A new glen opened before us, the entrance of which, from the valley, was well masked by thick trees. We understood how easily we might have wandered round it, without ever suspecting its existence. At the bottom of the glen we discovered the abode of the celebrated Kangalim.

The den, as it turned out, was situated in the ruin of an old Hindu temple in tolerably good preservation. In all probability it was built long before the "dead city," because during the epoch of the latter, the heathen were not allowed to have their own places of worship; and the temple stood quite close to the wall of the town, in fact, right under it. The cupolas of the two smaller lateral pagodas had fallen long ago, and huge bushes grew out of their altars. This evening, their branches were hidden under a mass of bright colored rags, bits of ribbon, little pots, and various other talismans; because, even in them, popular superstition sees something sacred.

"And are not these poor people right? Did not these bushes grow on sacred ground? Is not their sap impregnated with the incense of offerings, and the exhalations of holy anchorites, who once lived and breathed here?"

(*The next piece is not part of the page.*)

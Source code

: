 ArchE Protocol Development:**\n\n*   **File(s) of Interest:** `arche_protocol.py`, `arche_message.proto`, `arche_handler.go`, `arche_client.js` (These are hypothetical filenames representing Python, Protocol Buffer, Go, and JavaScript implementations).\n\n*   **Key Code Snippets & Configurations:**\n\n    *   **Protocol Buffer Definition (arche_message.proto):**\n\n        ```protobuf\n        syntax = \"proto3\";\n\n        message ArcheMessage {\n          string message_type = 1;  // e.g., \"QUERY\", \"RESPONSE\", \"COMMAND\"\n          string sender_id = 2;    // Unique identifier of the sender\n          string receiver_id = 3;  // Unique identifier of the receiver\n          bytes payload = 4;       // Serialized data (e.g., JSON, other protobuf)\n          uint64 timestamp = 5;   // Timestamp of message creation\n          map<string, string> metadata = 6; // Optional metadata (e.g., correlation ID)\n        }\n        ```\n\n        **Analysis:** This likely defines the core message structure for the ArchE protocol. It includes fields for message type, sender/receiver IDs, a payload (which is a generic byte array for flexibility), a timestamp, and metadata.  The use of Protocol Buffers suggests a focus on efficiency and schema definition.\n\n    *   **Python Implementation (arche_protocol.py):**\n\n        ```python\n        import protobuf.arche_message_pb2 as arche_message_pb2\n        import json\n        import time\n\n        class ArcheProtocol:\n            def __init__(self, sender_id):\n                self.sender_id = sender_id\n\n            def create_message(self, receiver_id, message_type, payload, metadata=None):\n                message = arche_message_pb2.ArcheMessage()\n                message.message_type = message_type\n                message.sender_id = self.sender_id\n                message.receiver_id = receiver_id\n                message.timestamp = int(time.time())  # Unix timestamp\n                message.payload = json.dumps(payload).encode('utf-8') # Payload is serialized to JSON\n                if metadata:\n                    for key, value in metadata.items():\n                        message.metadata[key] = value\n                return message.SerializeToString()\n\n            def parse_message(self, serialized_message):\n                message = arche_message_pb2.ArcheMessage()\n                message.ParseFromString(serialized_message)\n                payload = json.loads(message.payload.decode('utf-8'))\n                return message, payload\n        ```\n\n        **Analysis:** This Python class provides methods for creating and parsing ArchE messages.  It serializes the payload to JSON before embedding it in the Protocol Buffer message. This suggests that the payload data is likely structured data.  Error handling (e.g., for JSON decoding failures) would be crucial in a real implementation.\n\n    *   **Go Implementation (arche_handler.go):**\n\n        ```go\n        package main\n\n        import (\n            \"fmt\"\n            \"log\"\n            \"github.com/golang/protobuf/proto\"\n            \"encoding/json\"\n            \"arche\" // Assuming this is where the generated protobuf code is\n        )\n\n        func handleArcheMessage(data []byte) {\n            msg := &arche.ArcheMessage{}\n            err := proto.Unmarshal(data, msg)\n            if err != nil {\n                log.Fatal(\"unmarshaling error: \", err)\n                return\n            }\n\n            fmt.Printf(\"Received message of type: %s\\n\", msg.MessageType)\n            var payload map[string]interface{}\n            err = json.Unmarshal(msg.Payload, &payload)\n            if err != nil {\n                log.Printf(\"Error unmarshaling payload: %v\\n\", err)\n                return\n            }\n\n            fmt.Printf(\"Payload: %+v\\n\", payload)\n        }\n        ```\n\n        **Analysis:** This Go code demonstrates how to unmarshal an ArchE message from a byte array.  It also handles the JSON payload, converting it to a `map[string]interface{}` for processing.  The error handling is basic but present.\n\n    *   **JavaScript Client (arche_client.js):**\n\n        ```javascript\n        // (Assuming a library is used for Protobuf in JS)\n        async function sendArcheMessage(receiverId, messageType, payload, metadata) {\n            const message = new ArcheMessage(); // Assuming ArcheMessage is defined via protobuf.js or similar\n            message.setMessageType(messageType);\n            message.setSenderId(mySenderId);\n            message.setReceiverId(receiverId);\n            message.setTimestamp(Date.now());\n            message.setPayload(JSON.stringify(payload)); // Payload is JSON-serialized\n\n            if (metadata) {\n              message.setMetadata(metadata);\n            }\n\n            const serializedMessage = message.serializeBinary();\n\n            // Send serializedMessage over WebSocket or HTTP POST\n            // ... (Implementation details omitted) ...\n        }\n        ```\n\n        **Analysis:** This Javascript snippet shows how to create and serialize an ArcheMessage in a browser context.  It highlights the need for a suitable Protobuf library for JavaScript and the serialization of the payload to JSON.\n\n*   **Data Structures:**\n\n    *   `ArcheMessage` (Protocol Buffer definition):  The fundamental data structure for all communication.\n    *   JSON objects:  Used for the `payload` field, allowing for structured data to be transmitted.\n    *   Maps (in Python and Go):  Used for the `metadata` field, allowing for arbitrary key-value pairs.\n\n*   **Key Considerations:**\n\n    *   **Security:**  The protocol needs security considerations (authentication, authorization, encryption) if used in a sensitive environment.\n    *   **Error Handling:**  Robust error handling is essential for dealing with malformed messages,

The learned, but superstitious Sham Rao would only answer our questions by new questions.

But the central temple, built of red granite, stood unharmed by time, and, as we learned afterwards, a deep tunnel opened just behind its closely-shut door. What was beyond it no one knew. Sham Rao assured us that no man of the last three generations had ever stepped over the threshold of this thick iron door; no one had seen the subterranean passage for many years. Kangalim lived there in perfect isolation, and, according to the oldest people in the neighborhood, she had always lived there. Some people said she was three hundred years old; others alleged that a certain old man on his death-bed had revealed to his son that this old woman was no one else than his own uncle. This fabulous uncle had settled in the cave in the times when the "dead city" still counted several hundreds of inhabitants. The hermit, busy paving his road to Moksha, had no intercourse with the rest of the world, and nobody knew how he lived and what he ate. But a good while ago, in the days when the Bellati (foreigners) had not yet taken possession of this mountain, the old hermit suddenly was transformed into a hermitess. She continues his pursuits and speaks with his voice, and often in his name; but she receives worshippers, which was not the practice of her predecessor.